Summary
agentv eval already supports resuming interrupted runs via three CLI flags (--resume, --rerun-failed, --retry-errors), but the experience is rough:
- The flags are undocumented on agentv.dev (only
--retry-errors gets a brief mention).
- They are not surfaced in the interactive wizard — no menu entry, no auto-suggestion.
- They are not surfaced in Studio (web UI), so a user staring at an incomplete run has no in-app affordance.
- Calling
agentv eval with no arguments shows the eval-group help instead of dropping into the wizard.
This issue proposes a focused polish pass to make resumability feel like a first-class workflow, without altering the underlying mechanics.
Research: how peer frameworks handle this
A short comparison of five peer frameworks (full notes in working materials):
| Framework |
Flag |
Auto-detect latest |
Errored-vs-unrun split |
| promptfoo |
--resume [evalId] |
Yes (omit id) |
Yes (--retry-errors, --filter-failing) |
| Inspect AI |
eval-retry <log> |
No (path required) |
No (single command) |
| lm-eval-harness |
--use_cache <dir> |
N/A (cache-based) |
No (errors not cached) |
| OpenCompass |
-r [timestamp] |
Yes (omit ts) |
No |
| HELM |
(transparent cache) |
N/A (always on) |
No |
| AgentV today |
--resume + required --output <dir> |
No |
Yes (--retry-errors, --rerun-failed) |
Key takeaways:
- Flag names are well-aligned.
--resume and --retry-errors match promptfoo verbatim. --rerun-failed has no exact peer but reads correctly.

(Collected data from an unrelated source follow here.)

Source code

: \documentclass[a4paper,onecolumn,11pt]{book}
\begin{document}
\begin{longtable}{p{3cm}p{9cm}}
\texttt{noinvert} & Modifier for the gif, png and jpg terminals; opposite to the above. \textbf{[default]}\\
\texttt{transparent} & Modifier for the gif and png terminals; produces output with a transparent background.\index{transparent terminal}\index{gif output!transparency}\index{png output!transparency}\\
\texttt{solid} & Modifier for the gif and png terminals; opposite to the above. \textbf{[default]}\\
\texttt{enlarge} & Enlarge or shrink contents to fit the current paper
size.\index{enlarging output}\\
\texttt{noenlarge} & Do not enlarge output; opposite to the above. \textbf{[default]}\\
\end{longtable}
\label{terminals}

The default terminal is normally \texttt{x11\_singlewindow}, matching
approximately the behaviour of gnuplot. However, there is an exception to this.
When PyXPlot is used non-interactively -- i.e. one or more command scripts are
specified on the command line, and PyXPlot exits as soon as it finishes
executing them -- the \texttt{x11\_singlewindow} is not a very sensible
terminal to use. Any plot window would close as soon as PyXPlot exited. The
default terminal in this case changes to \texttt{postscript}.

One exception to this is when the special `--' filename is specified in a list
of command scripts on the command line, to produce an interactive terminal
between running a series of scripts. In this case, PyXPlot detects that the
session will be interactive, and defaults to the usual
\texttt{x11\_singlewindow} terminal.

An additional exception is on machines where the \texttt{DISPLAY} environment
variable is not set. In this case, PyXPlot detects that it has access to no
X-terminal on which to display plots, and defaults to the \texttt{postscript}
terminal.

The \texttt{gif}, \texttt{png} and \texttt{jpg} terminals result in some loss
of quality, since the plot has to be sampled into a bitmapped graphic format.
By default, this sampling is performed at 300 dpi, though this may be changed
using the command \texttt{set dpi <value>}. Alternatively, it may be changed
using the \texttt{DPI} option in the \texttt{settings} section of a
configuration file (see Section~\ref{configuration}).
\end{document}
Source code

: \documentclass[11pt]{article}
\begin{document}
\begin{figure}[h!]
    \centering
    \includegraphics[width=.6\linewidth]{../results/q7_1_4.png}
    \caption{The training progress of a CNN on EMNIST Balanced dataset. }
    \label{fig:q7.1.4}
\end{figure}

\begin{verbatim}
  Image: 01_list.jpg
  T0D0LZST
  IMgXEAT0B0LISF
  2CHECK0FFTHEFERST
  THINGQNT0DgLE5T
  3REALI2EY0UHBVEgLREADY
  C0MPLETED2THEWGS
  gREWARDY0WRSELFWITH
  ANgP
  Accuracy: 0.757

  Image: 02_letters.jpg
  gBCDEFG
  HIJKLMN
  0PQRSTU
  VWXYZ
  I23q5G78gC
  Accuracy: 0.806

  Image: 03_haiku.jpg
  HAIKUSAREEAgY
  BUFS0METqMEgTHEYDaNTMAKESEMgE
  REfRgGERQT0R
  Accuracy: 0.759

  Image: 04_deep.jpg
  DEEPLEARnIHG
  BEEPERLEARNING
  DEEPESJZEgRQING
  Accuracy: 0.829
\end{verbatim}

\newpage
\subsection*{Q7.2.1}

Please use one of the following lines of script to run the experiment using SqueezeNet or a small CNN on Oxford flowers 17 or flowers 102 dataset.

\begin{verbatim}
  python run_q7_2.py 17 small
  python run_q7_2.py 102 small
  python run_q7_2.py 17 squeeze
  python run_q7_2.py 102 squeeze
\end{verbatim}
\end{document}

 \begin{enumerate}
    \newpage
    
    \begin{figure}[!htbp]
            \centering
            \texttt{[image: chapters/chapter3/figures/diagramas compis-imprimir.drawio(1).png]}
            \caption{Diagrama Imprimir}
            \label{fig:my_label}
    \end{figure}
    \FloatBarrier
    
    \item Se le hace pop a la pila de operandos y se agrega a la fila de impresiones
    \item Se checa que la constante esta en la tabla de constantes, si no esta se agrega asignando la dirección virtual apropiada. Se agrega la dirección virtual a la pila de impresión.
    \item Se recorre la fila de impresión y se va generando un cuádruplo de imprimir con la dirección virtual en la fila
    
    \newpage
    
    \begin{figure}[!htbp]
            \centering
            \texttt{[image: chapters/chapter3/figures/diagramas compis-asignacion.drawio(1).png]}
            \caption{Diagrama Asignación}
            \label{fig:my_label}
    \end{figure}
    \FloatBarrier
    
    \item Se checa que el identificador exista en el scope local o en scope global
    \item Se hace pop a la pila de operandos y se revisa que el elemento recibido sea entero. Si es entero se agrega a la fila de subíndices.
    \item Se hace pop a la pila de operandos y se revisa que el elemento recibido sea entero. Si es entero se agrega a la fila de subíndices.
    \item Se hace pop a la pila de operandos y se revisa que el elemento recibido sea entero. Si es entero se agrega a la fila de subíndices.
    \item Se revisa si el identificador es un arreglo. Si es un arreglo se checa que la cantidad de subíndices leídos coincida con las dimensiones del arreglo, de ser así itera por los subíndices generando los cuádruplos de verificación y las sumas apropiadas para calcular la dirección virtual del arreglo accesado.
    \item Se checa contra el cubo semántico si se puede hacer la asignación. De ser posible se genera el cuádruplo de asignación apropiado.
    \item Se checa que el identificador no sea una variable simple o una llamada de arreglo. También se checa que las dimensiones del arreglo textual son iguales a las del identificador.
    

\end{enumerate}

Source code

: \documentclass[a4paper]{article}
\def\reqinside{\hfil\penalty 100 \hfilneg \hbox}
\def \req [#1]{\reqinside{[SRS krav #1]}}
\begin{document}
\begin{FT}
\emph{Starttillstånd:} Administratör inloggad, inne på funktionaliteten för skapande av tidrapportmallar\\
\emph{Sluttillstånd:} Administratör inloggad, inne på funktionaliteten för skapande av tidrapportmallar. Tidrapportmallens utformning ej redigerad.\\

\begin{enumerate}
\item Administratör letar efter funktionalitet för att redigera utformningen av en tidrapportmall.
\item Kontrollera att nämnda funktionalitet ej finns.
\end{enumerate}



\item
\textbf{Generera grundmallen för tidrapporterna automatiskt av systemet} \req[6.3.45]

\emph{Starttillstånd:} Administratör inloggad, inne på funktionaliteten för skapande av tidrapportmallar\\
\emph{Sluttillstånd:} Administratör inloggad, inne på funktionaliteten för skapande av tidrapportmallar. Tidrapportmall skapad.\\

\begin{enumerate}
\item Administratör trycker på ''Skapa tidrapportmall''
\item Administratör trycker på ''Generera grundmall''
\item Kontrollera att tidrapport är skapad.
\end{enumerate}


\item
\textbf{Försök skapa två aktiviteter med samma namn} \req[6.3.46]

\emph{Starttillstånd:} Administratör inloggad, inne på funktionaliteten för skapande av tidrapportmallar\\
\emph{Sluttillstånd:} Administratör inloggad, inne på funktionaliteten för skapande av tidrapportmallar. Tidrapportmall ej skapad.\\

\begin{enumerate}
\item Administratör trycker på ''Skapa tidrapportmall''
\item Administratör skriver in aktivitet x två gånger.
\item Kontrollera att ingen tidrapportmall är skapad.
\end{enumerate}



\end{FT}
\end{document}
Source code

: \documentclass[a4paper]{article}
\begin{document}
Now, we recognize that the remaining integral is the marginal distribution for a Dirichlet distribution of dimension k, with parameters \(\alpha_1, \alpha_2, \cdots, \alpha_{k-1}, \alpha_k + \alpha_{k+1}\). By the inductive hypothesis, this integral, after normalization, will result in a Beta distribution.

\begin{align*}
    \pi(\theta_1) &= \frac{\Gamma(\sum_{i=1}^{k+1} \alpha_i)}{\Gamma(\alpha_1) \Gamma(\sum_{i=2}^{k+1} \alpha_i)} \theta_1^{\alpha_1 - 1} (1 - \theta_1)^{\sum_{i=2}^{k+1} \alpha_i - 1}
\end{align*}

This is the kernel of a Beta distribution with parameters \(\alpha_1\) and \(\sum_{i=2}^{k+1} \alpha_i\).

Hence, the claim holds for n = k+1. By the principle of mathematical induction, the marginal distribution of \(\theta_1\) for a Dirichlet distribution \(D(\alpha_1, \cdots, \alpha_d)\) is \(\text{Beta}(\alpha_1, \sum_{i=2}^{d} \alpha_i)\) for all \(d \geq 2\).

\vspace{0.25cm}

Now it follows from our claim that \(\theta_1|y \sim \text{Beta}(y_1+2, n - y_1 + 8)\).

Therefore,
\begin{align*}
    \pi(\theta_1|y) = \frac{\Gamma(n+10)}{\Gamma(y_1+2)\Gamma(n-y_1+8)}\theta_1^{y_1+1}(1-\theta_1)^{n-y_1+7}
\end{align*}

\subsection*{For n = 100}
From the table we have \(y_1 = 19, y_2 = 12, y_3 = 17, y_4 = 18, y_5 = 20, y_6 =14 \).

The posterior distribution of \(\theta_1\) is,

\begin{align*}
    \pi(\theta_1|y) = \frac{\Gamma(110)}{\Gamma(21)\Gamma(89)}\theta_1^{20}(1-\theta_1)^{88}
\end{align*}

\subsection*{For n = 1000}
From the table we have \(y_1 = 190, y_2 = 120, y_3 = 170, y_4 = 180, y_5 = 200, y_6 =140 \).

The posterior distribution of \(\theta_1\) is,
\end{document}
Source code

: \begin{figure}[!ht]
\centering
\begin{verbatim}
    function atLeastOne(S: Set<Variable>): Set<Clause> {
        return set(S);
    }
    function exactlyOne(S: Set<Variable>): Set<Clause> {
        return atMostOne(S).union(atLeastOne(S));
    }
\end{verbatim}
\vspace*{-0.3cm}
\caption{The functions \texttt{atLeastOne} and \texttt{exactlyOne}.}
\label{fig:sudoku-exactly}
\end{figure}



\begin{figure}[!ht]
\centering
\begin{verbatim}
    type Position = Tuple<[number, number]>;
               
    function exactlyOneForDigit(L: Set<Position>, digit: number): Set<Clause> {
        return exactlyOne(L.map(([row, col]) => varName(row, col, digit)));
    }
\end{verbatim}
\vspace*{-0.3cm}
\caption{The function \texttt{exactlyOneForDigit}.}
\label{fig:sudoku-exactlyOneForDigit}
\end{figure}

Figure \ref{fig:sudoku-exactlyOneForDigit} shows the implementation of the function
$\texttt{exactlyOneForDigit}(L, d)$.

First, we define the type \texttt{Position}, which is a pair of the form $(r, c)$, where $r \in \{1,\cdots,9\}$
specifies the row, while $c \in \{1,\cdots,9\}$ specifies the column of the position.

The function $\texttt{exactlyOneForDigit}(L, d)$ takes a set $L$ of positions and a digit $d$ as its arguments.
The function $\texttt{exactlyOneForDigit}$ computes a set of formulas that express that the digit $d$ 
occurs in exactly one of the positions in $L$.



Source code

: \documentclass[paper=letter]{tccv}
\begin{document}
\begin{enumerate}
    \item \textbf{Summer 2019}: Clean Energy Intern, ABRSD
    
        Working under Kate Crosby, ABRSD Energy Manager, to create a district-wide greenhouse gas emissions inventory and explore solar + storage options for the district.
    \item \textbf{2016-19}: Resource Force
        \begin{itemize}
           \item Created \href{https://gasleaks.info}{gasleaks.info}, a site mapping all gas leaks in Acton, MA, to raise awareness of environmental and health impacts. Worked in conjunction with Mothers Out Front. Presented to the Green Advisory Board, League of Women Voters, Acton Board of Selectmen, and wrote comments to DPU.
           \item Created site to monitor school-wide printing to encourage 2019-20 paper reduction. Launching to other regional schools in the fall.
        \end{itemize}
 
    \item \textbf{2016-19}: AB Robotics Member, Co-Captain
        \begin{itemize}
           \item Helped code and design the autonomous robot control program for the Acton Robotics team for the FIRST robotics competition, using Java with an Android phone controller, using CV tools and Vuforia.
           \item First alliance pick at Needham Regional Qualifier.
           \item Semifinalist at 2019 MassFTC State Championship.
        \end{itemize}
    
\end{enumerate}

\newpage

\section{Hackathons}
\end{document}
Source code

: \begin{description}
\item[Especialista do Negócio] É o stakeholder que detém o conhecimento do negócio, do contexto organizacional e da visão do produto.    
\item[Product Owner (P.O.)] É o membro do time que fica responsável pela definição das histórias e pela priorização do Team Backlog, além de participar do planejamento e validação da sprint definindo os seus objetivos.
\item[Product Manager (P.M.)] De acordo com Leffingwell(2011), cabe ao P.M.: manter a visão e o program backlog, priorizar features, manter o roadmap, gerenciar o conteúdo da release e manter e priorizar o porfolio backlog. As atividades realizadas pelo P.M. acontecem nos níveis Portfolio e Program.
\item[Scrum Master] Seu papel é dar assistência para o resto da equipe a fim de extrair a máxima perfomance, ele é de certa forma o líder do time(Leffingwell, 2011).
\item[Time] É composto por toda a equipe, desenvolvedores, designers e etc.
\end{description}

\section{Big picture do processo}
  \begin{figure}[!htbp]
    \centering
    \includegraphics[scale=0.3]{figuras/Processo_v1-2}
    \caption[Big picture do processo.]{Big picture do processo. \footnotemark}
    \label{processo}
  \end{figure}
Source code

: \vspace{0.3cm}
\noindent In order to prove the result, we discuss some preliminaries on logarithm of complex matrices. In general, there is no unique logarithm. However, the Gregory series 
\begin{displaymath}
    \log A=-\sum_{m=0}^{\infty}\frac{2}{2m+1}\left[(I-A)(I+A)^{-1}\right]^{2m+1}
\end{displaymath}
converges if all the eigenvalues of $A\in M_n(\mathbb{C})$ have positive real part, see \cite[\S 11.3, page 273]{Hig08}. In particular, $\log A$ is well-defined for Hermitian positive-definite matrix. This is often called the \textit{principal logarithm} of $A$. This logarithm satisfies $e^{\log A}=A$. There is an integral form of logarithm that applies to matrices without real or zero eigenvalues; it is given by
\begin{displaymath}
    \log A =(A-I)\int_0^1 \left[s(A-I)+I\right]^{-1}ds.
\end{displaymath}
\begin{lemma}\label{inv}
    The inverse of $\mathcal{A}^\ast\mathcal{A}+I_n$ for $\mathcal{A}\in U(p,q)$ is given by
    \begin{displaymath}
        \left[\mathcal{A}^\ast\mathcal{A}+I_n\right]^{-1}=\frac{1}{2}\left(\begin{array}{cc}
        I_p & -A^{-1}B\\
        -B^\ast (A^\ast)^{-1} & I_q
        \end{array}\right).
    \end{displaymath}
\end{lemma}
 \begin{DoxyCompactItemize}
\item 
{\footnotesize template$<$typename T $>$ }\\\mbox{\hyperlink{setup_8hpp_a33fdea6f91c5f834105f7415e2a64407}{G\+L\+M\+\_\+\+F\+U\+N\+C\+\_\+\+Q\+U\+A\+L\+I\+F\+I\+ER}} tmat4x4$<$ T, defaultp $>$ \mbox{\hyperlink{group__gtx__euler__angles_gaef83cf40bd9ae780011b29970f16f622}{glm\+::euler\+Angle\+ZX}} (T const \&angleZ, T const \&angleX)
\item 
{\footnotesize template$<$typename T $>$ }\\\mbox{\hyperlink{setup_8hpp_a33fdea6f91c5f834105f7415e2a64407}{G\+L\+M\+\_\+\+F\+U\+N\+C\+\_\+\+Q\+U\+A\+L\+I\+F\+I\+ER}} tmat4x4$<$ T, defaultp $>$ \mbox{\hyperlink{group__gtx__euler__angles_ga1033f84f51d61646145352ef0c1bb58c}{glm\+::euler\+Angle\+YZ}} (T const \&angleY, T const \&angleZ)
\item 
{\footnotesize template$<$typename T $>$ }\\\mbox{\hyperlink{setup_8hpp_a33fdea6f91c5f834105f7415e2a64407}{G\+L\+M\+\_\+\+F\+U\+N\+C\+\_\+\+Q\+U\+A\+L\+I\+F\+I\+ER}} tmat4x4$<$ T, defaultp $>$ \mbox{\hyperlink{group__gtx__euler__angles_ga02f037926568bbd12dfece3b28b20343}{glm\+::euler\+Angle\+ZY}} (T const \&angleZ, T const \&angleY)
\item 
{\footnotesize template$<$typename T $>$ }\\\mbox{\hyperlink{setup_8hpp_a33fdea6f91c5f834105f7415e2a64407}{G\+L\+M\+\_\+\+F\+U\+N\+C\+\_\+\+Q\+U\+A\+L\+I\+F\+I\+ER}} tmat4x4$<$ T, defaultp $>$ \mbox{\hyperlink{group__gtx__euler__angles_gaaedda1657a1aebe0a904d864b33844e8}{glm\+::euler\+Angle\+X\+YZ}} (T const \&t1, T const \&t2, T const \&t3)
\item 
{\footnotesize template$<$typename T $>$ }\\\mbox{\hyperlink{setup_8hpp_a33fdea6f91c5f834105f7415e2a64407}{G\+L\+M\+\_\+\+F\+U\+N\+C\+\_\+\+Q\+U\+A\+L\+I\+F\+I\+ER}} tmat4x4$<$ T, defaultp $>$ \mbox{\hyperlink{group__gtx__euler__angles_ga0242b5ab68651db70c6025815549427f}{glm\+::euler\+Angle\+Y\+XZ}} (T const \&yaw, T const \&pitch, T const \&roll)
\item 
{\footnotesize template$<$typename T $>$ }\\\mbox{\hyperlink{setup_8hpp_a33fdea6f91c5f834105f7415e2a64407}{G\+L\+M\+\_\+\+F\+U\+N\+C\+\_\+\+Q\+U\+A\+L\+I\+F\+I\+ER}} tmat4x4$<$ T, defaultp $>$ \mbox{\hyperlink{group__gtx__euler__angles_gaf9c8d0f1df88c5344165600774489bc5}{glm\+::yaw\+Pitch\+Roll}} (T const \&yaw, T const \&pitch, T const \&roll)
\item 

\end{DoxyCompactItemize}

No renames needed.
- Auto-detect is industry standard. Three of five peers default to the latest run when no identifier is given. AgentV is the outlier, requiring
--output <dir>. We already record lastRunDir per cwd in .agentv/cache.json — the data is there, the flag just doesn't use it.
- Interactive resume is not common in peers — but they don't have wizards at all. AgentV's existing wizard makes a "Resume last run" entry a natural, low-cost UX win.
Sources: promptfoo CLI, Inspect eval-retry, OpenCompass quickstart, lm-eval-harness, HELM benchmark docs.
Current state in the codebase
apps/cli/src/commands/eval/run-eval.ts:1009-1064 — --retry-errors, --resume, --rerun-failed plumbing.
apps/cli/src/commands/eval/run-eval.ts:1731-1738 — post-run tip prints the exact --rerun-failed command.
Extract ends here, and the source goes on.